First, that promised stat on the relative unimportance of e=books to the multi-billion dollar advertisement for the short term profit potential of uncontrolled brand extension known as Amazon. It comes to us via TechCrunch, whose Erick Schonfeld offers a killer analysis of the two e-book grapplers, uh, grappling.
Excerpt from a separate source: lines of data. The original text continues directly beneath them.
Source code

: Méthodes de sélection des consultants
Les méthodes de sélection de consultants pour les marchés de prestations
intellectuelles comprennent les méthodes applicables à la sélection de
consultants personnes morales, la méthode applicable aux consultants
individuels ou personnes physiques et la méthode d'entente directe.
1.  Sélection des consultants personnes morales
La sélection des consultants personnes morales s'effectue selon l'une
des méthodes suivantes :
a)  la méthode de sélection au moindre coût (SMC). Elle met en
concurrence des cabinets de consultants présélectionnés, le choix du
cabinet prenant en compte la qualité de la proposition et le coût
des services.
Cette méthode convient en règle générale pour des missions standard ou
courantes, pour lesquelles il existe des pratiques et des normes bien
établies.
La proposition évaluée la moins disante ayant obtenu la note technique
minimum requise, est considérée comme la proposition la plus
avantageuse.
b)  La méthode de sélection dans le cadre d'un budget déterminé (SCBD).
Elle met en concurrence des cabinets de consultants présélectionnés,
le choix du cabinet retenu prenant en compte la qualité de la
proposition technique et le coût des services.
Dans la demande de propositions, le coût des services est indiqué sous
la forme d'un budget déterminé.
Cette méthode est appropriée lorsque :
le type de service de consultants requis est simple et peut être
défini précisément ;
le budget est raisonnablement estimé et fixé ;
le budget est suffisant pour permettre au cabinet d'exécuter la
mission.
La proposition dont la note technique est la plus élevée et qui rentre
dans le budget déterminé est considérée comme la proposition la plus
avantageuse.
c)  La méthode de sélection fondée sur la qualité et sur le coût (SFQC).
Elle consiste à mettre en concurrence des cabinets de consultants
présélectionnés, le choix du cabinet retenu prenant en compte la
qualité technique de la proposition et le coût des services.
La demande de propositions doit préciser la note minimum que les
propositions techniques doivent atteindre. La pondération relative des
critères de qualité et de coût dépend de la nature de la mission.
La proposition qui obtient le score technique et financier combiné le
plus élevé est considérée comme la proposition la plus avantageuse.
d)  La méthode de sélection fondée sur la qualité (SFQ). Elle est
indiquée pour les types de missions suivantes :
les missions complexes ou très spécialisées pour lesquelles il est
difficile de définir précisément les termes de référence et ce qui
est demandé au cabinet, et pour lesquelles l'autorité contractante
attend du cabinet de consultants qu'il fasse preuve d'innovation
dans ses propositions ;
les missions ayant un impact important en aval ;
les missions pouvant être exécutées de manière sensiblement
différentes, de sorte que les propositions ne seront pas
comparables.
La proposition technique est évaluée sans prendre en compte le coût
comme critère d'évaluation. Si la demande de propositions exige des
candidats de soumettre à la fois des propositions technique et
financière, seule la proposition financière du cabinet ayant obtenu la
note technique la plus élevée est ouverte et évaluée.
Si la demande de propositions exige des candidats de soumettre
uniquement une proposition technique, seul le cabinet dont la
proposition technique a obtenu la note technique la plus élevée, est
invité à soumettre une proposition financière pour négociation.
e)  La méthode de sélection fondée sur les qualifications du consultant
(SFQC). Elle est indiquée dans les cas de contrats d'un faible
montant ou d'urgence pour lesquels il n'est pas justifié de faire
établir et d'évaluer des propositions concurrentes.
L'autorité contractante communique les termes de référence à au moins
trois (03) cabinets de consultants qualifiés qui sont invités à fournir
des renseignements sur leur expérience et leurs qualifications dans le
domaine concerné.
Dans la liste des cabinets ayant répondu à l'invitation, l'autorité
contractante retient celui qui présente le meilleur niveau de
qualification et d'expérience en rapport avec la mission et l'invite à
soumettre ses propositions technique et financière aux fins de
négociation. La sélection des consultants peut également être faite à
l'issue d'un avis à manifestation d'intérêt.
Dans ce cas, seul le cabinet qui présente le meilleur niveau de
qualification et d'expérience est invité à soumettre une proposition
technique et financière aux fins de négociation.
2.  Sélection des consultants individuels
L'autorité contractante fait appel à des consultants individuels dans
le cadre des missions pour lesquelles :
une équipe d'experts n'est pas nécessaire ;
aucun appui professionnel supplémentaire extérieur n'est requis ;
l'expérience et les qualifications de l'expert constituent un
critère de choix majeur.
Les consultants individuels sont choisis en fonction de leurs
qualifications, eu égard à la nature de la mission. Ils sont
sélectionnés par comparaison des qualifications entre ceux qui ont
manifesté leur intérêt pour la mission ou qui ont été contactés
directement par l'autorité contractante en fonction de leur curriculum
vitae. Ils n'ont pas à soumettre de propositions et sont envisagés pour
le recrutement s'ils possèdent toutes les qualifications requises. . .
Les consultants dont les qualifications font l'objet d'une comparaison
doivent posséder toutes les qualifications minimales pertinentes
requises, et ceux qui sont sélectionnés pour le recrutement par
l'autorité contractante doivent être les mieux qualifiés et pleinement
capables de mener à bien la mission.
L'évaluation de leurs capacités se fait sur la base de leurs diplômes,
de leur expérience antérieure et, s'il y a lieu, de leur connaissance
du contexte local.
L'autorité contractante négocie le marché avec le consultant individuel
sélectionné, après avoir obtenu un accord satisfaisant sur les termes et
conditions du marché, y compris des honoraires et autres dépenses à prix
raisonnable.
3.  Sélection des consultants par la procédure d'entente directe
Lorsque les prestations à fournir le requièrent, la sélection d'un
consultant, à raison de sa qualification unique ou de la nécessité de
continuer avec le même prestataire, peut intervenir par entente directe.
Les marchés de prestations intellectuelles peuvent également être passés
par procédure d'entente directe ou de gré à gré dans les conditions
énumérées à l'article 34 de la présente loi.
[Citi analyst Mark] Mahaney estimates that Amazon will sell 3.5 million Kindles this year and 100 million eBooks. He estimates total Kindle hardware and eBook sales (assuming the $9,99 price) to come to $1.9 billion, or 5 percent of Amazon’s estimated total revenue for 2010. If Amazon can’t hold the line on the $9.99 price, it will be harder to sell 100 million eBooks and there might also be less demand for Kindles. (The ability to buy new books at a steep discount is one of the Kindle’s main appeals). Every million Kindles Amazon doesn’t sell will result in a 1 percent reduction in Amazon’s total estimated revenue for 2010. (Barclays analyst Douglas Anmuth estimates only 3 million Kindle sales this year). Will the iPad dampen sales of the Kindle and its eBooks, and by how much?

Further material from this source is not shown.